- _Work order_
Write the records out again, exactly.

- _Record excerpts_
=-=-=

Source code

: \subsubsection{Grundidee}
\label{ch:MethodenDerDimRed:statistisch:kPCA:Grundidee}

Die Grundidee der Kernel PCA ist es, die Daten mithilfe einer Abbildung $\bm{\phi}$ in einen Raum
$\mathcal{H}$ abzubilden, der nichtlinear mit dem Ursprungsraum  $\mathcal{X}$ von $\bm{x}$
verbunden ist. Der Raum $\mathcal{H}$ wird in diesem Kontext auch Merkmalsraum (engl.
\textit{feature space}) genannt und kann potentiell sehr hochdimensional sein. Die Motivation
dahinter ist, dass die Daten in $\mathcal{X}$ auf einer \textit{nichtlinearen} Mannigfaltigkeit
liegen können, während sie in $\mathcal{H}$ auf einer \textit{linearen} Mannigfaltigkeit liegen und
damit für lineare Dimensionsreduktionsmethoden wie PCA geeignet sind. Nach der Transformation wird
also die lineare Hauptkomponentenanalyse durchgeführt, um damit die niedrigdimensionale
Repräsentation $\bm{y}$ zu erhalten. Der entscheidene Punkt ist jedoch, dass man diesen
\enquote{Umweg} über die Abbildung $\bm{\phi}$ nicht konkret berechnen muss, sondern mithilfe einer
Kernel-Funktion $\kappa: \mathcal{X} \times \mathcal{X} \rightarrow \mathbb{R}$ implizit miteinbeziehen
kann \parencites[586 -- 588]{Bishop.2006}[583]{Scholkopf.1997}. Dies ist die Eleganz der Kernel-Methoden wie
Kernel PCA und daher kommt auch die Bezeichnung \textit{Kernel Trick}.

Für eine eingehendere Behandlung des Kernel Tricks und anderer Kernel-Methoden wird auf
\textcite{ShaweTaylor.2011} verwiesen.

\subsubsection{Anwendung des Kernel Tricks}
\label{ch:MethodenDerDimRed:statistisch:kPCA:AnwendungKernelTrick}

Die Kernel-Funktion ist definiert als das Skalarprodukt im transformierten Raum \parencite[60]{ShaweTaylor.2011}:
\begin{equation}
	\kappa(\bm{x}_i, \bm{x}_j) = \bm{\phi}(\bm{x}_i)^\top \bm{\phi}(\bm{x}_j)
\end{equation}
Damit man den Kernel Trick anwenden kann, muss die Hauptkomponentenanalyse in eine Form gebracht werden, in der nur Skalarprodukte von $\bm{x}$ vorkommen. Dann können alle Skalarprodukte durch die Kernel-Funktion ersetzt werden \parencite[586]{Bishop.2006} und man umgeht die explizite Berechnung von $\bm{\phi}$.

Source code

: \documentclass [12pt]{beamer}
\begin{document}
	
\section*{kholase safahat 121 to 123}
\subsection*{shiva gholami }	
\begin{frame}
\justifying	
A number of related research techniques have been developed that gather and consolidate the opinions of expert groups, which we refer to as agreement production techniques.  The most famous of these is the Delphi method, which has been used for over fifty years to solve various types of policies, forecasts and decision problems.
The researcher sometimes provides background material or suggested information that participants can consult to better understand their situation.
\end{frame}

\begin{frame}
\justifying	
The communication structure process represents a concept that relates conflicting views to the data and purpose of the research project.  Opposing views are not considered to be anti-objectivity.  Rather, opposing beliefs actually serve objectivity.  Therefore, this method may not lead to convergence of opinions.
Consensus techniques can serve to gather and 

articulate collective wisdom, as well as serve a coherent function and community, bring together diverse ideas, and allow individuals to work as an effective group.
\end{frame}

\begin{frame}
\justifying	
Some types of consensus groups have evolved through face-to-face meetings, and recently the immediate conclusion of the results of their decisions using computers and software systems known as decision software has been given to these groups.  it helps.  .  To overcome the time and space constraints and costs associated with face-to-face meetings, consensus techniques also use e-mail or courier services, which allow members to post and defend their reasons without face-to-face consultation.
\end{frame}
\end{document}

=-=-=

- _Written response_
Source code

: \subsubsection{Grundidee}
\label{ch:MethodenDerDimRed:statistisch:kPCA:Grundidee}

Die Grundidee der Kernel PCA ist es, die Daten mithilfe einer Abbildung $\bm{\phi}$ in einen Raum
$\mathcal{H}$ abzubilden, der nichtlinear mit dem Ursprungsraum  $\mathcal{X}$ von $\bm{x}$
verbunden ist. Der Raum $\mathcal{H}$ wird in diesem Kontext auch Merkmalsraum (engl.
\textit{feature space}) genannt und kann potentiell sehr hochdimensional sein. Die Motivation
dahinter ist, dass die Daten in $\mathcal{X}$ auf einer \textit{nichtlinearen} Mannigfaltigkeit
liegen können, während sie in $\mathcal{H}$ auf einer \textit{linearen} Mannigfaltigkeit liegen und
damit für lineare Dimensionsreduktionsmethoden wie PCA geeignet sind. Nach der Transformation wird
also die lineare Hauptkomponentenanalyse durchgeführt, um damit die niedrigdimensionale
Repräsentation $\bm{y}$ zu erhalten. Der entscheidene Punkt ist jedoch, dass man diesen
\enquote{Umweg} über die Abbildung $\bm{\phi}$ nicht konkret berechnen muss, sondern mithilfe einer
Kernel-Funktion $\kappa: \mathcal{X} \times \mathcal{X} \rightarrow \mathbb{R}$ implizit miteinbeziehen
kann \parencites[586 -- 588]{Bishop.2006}[583]{Scholkopf.1997}. Dies ist die Eleganz der Kernel-Methoden wie
Kernel PCA und daher kommt auch die Bezeichnung \textit{Kernel Trick}.

Für eine eingehendere Behandlung des Kernel Tricks und anderer Kernel-Methoden wird auf
\textcite{ShaweTaylor.2011} verwiesen.

\subsubsection{Anwendung des Kernel Tricks}
\label{ch:MethodenDerDimRed:statistisch:kPCA:AnwendungKernelTrick}

Die Kernel-Funktion ist definiert als das Skalarprodukt im transformierten Raum \parencite[60]{ShaweTaylor.2011}:
\begin{equation}
	\kappa(\bm{x}_i, \bm{x}_j) = \bm{\phi}(\bm{x}_i)^\top \bm{\phi}(\bm{x}_j)
\end{equation}
Damit man den Kernel Trick anwenden kann, muss die Hauptkomponentenanalyse in eine Form gebracht werden, in der nur Skalarprodukte von $\bm{x}$ vorkommen. Dann können alle Skalarprodukte durch die Kernel-Funktion ersetzt werden \parencite[586]{Bishop.2006} und man umgeht die explizite Berechnung von $\bm{\phi}$.

Source code

: \documentclass [12pt]{beamer}
\begin{document}
	
\section*{kholase safahat 121 to 123}
\subsection*{shiva gholami }	
\begin{frame}
\justifying	
A number of related research techniques have been developed that gather and consolidate the opinions of expert groups, which we refer to as agreement production techniques.  The most famous of these is the Delphi method, which has been used for over fifty years to solve various types of policies, forecasts and decision problems.
The researcher sometimes provides background material or suggested information that participants can consult to better understand their situation.
\end{frame}

\begin{frame}
\justifying	
The communication structure process represents a concept that relates conflicting views to the data and purpose of the research project.  Opposing views are not considered to be anti-objectivity.  Rather, opposing beliefs actually serve objectivity.  Therefore, this method may not lead to convergence of opinions.
Consensus techniques can serve to gather and 

articulate collective wisdom, as well as serve a coherent function and community, bring together diverse ideas, and allow individuals to work as an effective group.
\end{frame}

\begin{frame}
\justifying	
Some types of consensus groups have evolved through face-to-face meetings, and recently the immediate conclusion of the results of their decisions using computers and software systems known as decision software has been given to these groups.  it helps.  .  To overcome the time and space constraints and costs associated with face-to-face meetings, consensus techniques also use e-mail or courier services, which allow members to post and defend their reasons without face-to-face consultation.
\end{frame}
\end{document}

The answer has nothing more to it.